_Task to complete_. If a line in the entries below includes "base", show that line.

[[ Data for this exercise open ]]

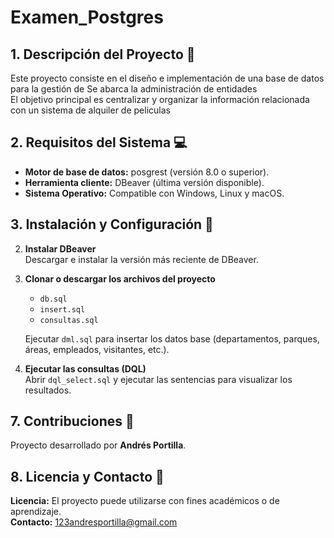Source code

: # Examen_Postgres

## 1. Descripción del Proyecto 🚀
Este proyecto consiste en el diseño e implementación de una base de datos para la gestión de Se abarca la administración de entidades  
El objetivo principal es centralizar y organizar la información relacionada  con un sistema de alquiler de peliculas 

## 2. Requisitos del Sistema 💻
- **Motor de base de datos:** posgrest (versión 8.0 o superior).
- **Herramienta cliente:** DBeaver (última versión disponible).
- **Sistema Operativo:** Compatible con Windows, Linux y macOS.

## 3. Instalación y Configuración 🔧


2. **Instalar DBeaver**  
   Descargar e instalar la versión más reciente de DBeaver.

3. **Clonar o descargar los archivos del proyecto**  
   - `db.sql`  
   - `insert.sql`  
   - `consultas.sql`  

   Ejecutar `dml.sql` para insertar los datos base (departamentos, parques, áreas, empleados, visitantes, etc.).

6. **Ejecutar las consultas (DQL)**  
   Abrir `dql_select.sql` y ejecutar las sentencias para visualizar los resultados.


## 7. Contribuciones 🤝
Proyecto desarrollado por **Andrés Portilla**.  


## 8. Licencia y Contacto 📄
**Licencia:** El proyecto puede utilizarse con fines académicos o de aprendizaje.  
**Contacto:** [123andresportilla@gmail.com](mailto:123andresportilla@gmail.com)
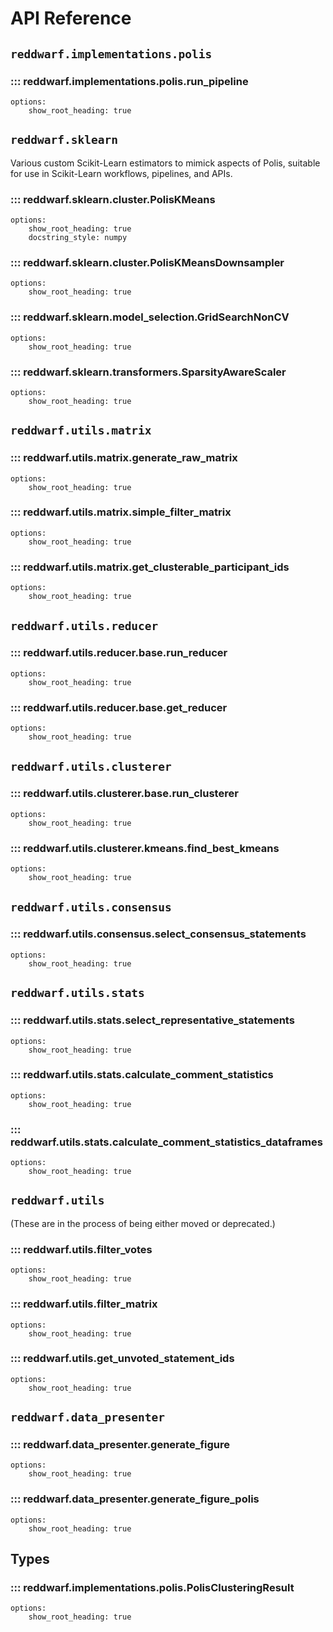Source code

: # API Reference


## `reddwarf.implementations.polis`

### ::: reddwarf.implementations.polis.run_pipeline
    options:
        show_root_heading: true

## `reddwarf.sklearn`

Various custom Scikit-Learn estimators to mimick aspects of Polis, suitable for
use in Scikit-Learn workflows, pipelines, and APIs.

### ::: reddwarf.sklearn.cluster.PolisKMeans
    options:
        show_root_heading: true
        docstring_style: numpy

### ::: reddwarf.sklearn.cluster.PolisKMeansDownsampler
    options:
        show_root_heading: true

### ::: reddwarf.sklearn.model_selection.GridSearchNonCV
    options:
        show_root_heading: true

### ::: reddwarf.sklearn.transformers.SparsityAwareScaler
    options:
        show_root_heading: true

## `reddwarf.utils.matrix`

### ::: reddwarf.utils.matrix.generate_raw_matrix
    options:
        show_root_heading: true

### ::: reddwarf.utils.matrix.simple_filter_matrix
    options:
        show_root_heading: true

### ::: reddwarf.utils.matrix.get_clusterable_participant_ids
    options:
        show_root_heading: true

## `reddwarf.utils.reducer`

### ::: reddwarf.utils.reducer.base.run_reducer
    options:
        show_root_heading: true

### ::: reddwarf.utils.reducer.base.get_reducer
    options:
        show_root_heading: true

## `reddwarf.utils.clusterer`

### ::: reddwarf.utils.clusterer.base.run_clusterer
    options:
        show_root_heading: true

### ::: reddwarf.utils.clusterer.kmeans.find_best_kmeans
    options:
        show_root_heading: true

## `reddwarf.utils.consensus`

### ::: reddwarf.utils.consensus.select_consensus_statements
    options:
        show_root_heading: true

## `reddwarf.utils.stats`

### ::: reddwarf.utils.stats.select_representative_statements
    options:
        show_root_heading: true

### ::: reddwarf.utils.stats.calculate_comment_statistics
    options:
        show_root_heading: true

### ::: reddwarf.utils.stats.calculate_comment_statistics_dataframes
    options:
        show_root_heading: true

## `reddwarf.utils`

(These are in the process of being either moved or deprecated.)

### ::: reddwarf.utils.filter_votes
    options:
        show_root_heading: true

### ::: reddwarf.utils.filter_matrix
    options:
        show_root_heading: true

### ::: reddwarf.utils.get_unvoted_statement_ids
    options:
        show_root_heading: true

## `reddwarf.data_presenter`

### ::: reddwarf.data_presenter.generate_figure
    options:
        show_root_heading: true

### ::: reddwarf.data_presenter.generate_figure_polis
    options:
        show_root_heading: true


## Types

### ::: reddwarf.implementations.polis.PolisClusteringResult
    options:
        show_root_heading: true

[[ Data for this exercise closed ]]

_Answer to the exercise_.
Este proyecto consiste en el diseño e implementación de una base de datos para la gestión de Se abarca la administración de entidades  
- **Motor de base de datos:** posgrest (versión 8.0 o superior).
   Ejecutar `dml.sql` para insertar los datos base (departamentos, parques, áreas, empleados, visitantes, etc.).
### ::: reddwarf.utils.reducer.base.run_reducer
### ::: reddwarf.utils.reducer.base.get_reducer
### ::: reddwarf.utils.clusterer.base.run_clusterer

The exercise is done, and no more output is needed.